━━━━━ Data in this exercise

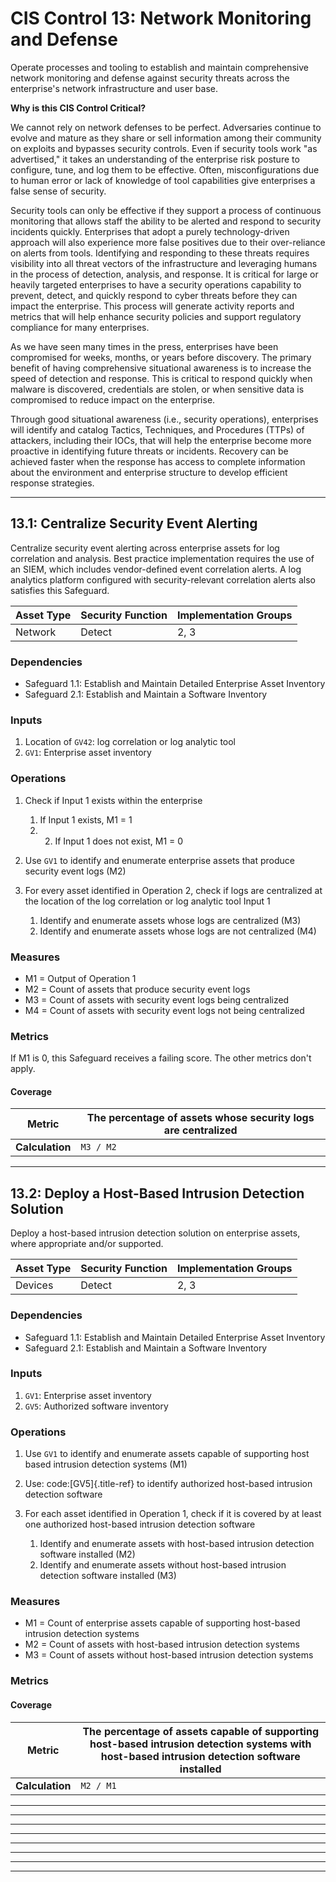 # CIS Control 13: Network Monitoring and Defense

Operate processes and tooling to establish and maintain comprehensive
network monitoring and defense against security threats across the
enterprise's network infrastructure and user base.

**Why is this CIS Control Critical?**

We cannot rely on network defenses to be perfect. Adversaries continue
to evolve and mature as they share or sell information among their
community on exploits and bypasses security controls. Even if
security tools work "as advertised," it takes an understanding of the
enterprise risk posture to configure, tune, and log them to be
effective. Often, misconfigurations due to human error or lack of
knowledge of tool capabilities give enterprises a false sense of
security.

Security tools can only be effective if they support a process of
continuous monitoring that allows staff the ability to be alerted and
respond to security incidents quickly. Enterprises that adopt a purely
technology-driven approach will also experience more false positives
due to their over-reliance on alerts from tools. Identifying and
responding to these threats requires visibility into all threat vectors
of the infrastructure and leveraging humans in the process of detection,
analysis, and response. It is critical for large or heavily targeted
enterprises to have a security operations capability to prevent, detect,
and quickly respond to cyber threats before they can impact the
enterprise. This process will generate activity reports and metrics that
will help enhance security policies and support regulatory compliance
for many enterprises.

As we have seen many times in the press, enterprises have been
compromised for weeks, months, or years before discovery. The primary
benefit of having comprehensive situational awareness is to increase the
speed of detection and response. This is critical to respond quickly
when malware is discovered, credentials are stolen, or when sensitive
data is compromised to reduce impact on the enterprise.

Through good situational awareness (i.e., security operations),
enterprises will identify and catalog Tactics, Techniques, and
Procedures (TTPs) of attackers, including their IOCs, that will help the
enterprise become more proactive in identifying future threats or
incidents. Recovery can be achieved faster when the response has access
to complete information about the environment and enterprise structure
to develop efficient response strategies.

--------------------------------------------------------------------------

## 13.1: Centralize Security Event Alerting

Centralize security event alerting across enterprise assets for log
correlation and analysis. Best practice implementation requires the use
of an SIEM, which includes vendor-defined event correlation alerts. A log
analytics platform configured with security-relevant correlation alerts
also satisfies this Safeguard.

| Asset Type   | Security Function   | Implementation Groups |
| ------------ | ------------------- | --------------------- |
| Network      | Detect              | 2, 3                  |

### Dependencies

-   Safeguard 1.1: Establish and Maintain Detailed Enterprise Asset
    Inventory
-   Safeguard 2.1: Establish and Maintain a Software Inventory

### Inputs

1.  Location of `GV42`: log correlation or log analytic tool
2.  `GV1`: Enterprise asset inventory

### Operations

1. Check if Input 1 exists within the enterprise

    1.  If Input 1 exists, M1 = 1
    2.  2.  If Input 1 does not exist, M1 = 0

2.  Use `GV1` to identify and enumerate enterprise assets that produce security event logs (M2)

3.  For every asset identified in Operation 2, check if logs are centralized at the location of the log correlation or log analytic tool Input 1

    1.  Identify and enumerate assets whose logs are centralized (M3)
    2.  Identify and enumerate assets whose logs are not centralized (M4)

### Measures

-   M1 = Output of Operation 1
-   M2 = Count of assets that produce security event logs
-   M3 = Count of assets with security event logs being centralized
-   M4 = Count of assets with security event logs not being centralized

### Metrics

If M1 is 0, this Safeguard receives a failing score. The other metrics
don't apply.

#### Coverage

| **Metric**      | The percentage of assets whose security logs are centralized |
|-----------------|------------------------------------------------------------|
| **Calculation** | `M3 / M2`                                                  |

--------------------------------------------------------------------------

## 13.2: Deploy a Host-Based Intrusion Detection Solution

Deploy a host-based intrusion detection solution on enterprise assets,
where appropriate and/or supported.

| Asset Type   | Security Function   | Implementation Groups |
| ------------ | ------------------- | --------------------- |
| Devices      | Detect              | 2, 3                  |


### Dependencies

-   Safeguard 1.1: Establish and Maintain Detailed Enterprise Asset
    Inventory
-   Safeguard 2.1: Establish and Maintain a Software Inventory

### Inputs

1.  `GV1`: Enterprise asset inventory
2.  `GV5`: Authorized software inventory

### Operations

1.  Use `GV1` to identify and enumerate assets capable of supporting host based intrusion detection systems (M1)

2.  Use: code:[GV5]{.title-ref} to identify authorized host-based intrusion detection software

3.  For each asset identified in Operation 1, check if it is covered by at least one authorized host-based intrusion detection software

    1.  Identify and enumerate assets with host-based intrusion detection software installed (M2)
    2.  Identify and enumerate assets without host-based intrusion detection software installed (M3)

### Measures

-   M1 = Count of enterprise assets capable of supporting host-based
    intrusion detection systems
-   M2 = Count of assets with host-based intrusion detection systems
-   M3 = Count of assets without host-based intrusion detection systems

### Metrics

#### Coverage

| **Metric**      | The percentage of assets capable of supporting host-based intrusion detection systems with host-based intrusion detection software installed |
|-----------------|---------------------------------------------------------------------------------------------------------------------------------------------|
| **Calculation** | `M2 / M1`                                                                                                                                   |

--------------------------------------------------------------------------
--------------------------------------------------------------------------
--------------------------------------------------------------------------
--------------------------------------------------------------------------
--------------------------------------------------------------------------
--------------------------------------------------------------------------
--------------------------------------------------------------------------
--------------------------------------------------------------------------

━━━━━━━━━━

**Exercise requirements**
Every line above that includes the word "more" must appear in the answer.

**Result**
technology-driven approach will also experience more false positives
enterprise become more proactive in identifying future threats or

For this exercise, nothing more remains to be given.